** Available records follows **

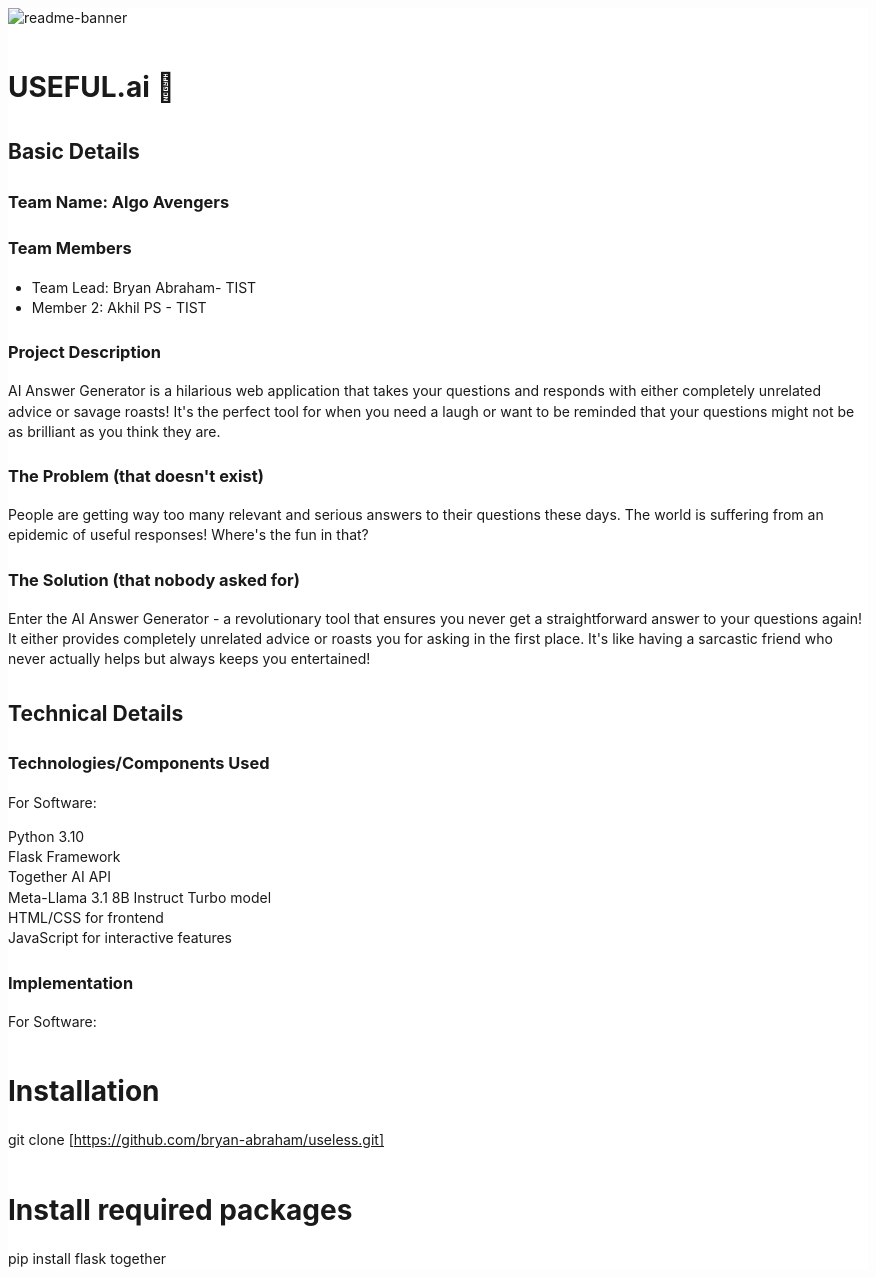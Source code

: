 <img width="1280" alt="readme-banner" src="https://github.com/user-attachments/assets/35332e92-44cb-425b-9dff-27bcf1023c6c">

# USEFUL.ai 🎯


## Basic Details
### Team Name: Algo Avengers


### Team Members
- Team Lead: Bryan Abraham- TIST
- Member 2: Akhil PS - TIST

### Project Description
AI Answer Generator is a hilarious web application that takes your questions and responds with either completely unrelated advice or savage roasts! It's the perfect tool for when you need a laugh or want to be reminded that your questions might not be as brilliant as you think they are.

### The Problem (that doesn't exist)
People are getting way too many relevant and serious answers to their questions these days. The world is suffering from an epidemic of useful responses! Where's the fun in that?

### The Solution (that nobody asked for)
Enter the AI Answer Generator - a revolutionary tool that ensures you never get a straightforward answer to your questions again! It either provides completely unrelated advice or roasts you for asking in the first place. It's like having a sarcastic friend who never actually helps but always keeps you entertained!

## Technical Details
### Technologies/Components Used
For Software:

Python 3.10\
Flask Framework\
Together AI API\
Meta-Llama 3.1 8B Instruct Turbo model\
HTML/CSS for frontend\
JavaScript for interactive features


### Implementation
For Software:
# Installation
git clone [https://github.com/bryan-abraham/useless.git]

# Install required packages
pip install flask together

** End of Available records **

◆ **Assignment**
No pictures should appear; only the lines from the first line of the records through the line with "HTML/CSS for frontend\", both included, are to be restated word for word.

◆ **Task solution**
Source code

: <img width="1280" alt="readme-banner" src="https://github.com/user-attachments/assets/35332e92-44cb-425b-9dff-27bcf1023c6c">

# USEFUL.ai 🎯


## Basic Details
### Team Name: Algo Avengers


### Team Members
- Team Lead: Bryan Abraham- TIST
- Member 2: Akhil PS - TIST

### Project Description
AI Answer Generator is a hilarious web application that takes your questions and responds with either completely unrelated advice or savage roasts! It's the perfect tool for when you need a laugh or want to be reminded that your questions might not be as brilliant as you think they are.

### The Problem (that doesn't exist)
People are getting way too many relevant and serious answers to their questions these days. The world is suffering from an epidemic of useful responses! Where's the fun in that?

### The Solution (that nobody asked for)
Enter the AI Answer Generator - a revolutionary tool that ensures you never get a straightforward answer to your questions again! It either provides completely unrelated advice or roasts you for asking in the first place. It's like having a sarcastic friend who never actually helps but always keeps you entertained!

## Technical Details
### Technologies/Components Used
For Software:

Python 3.10\
Flask Framework\
Together AI API\
Meta-Llama 3.1 8B Instruct Turbo model\
HTML/CSS for frontend\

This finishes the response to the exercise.